Reader question: Exactly how many different types of cheese are there in France?

One thing everyone can agree on is that France has a lot of cheese - but exactly how many French fromages exist?

Reader question: Exactly how many different types of cheese are there in France?

Question: I often see a quote from Charles de Gaulle talking about ‘246 different types of cheese’, but other articles say there are 600 or even 1,000 different types of cheese and some people say there are just eight types – how many different cheeses are there in France?

A great question on a subject dear to French hearts – cheese.

But it’s one that doesn’t have a simple answer.

Charles de Gaulle did indeed famously say “How can anyone govern a country with 246 different types of cheese”, but even in 1962 when he uttered the exasperated phrase, it was probably an under-estimate.

READ ALSO 7 tips for buying cheese in France

The issue is how you define ‘different’ types of cheese, and unsurprisingly France has a complicated system for designating cheeses.

Let’s start with the eight – there are indeed eight cheese ‘families’ and all of France’s many cheeses can be categorised as one of;

  • Fresh cheese, such as cottage cheese or the soft white fromage blanc
  • Soft ripened cheese, such as Camembert or Brie
  • Soft ripened cheese with a washed rind, such as l’Epoisses or Pont l’Eveque
  • Unpasturised hard cheese such as Reblochon or saint Nectaire
  • Pasturised hard cheese such as Emmental or Comté
  • Blue cheese such as Roquefort 
  • Goat’s cheese
  • Melted or mixed cheese such as Cancaillot

But there are lots of different types of, for example, goat’s cheese.

And here’s where it gets complicated, for two reasons.

The first is that new varieties of cheese are constantly being invented by enterprising cheesemakers (including some which come about by accident, such as le confiné which was created in 2020).

The second is about labelling, geography and protected status.

France operates a system known as Appellation d’Origine Contrôlée (AOC or its European equivalent AOP) to designate food products that can only be made in a certain area.

As cheese is an artisan product, quite a lot of different cheese are covered by this – for example a blue sheep’s milk cheese is only Roquefort if it’s been aged in the caves in the village of Roquefort.

There are 63 listed AOC cheeses in France, but many more varieties that don’t have this protected status.

These include generic cheese types such as BabyBel and other cheeses that are foreign in origin but made in France (such as Emmental).

But sometimes there are both AOC and non-AOC versions of a single cheese – a good example of this is Camembert.

AOC Camembert must be made in Normandy by farmers who have to abide by strict rules covering location, milk type and even what their cows eat.
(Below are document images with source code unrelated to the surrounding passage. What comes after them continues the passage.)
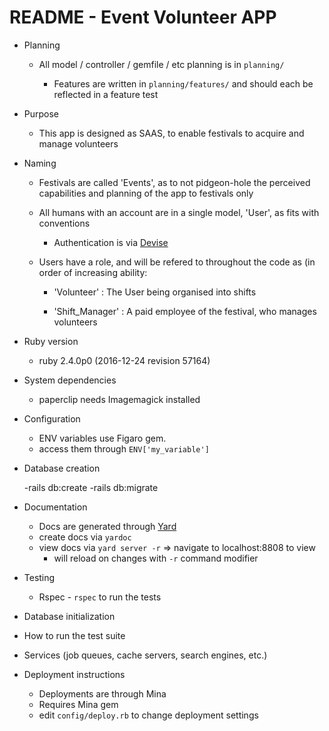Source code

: # README - Event Volunteer APP 

* Planning

  - All model / controller / gemfile / etc planning is in `planning/`

    - Features are written in `planning/features/` and should each be reflected in a feature test

* Purpose

  - This app is designed as SAAS, to enable festivals to acquire and manage volunteers

* Naming

  - Festivals are called 'Events', as to not pidgeon-hole the perceived capabilities and planning of the app to festivals only

  - All humans with an account are in a single model, 'User', as fits with conventions

    - Authentication is via [Devise](https://github.com/plataformatec/devise)

  - Users have a role, and will be refered to throughout the code as (in order of increasing ability:

    - 'Volunteer' : The User being organised into shifts

    - 'Shift_Manager' : A paid employee of the festival, who manages volunteers

* Ruby version
  - ruby 2.4.0p0 (2016-12-24 revision 57164)

* System dependencies
  - paperclip needs Imagemagick installed

* Configuration

  - ENV variables use Figaro gem.
  - access them through `ENV['my_variable']`

* Database creation

  -rails db:create
  -rails db:migrate

* Documentation

  - Docs are generated through [Yard](https://github.com/lsegal/yard)
  - create docs via `yardoc`
  - view docs via `yard server -r` => navigate to localhost:8808 to view
    - will reload on changes with `-r` command modifier

* Testing

  - Rspec - `rspec` to run the tests

* Database initialization

* How to run the test suite

* Services (job queues, cache servers, search engines, etc.)

* Deployment instructions

  - Deployments are through Mina
  - Requires Mina gem
  - edit `config/deploy.rb` to change deployment settings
Factory-produced Camembert, however, doesn’t stick to these rules and therefore doesn’t have the AOC label. Is it therefore the same cheese? They’re both called Camembert but the artisan producers of Normandy will tell you – at some length if you let them – that their product is a totally different thing to the mass-produced offering.
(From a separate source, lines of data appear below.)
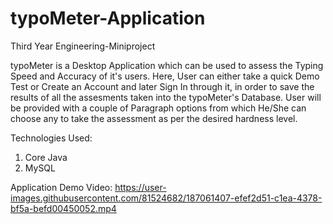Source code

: # typoMeter-Application
Third Year Engineering-Miniproject

typoMeter is a Desktop Application which can be used to assess the Typing Speed and Accuracy of it's users. Here, User can either take a quick Demo Test or Create an Account and later Sign In through it, in order to save the results of all the assesments taken into the typoMeter's Database. User will be provided with a couple of Paragraph options from which He/She can choose any to take the assessment as per the desired hardness level.

Technologies Used:
1. Core Java
2. MySQL 

Application Demo Video:
https://user-images.githubusercontent.com/81524682/187061407-efef2d51-c1ea-4378-bf5a-befd00450052.mp4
There are also examples of local cheeses that are made to essentially the same recipe but have different names depending on where they are produced – sometimes even being on opposite sides of the same Alpine valley is enough to make it two nominally different cheeses.

All of which is to say that guessing is difficult!

Most estimates range from between 600 to 1,600, with cheese experts generally saying there are about 1,000 different varieties. 

So bonne dégustation!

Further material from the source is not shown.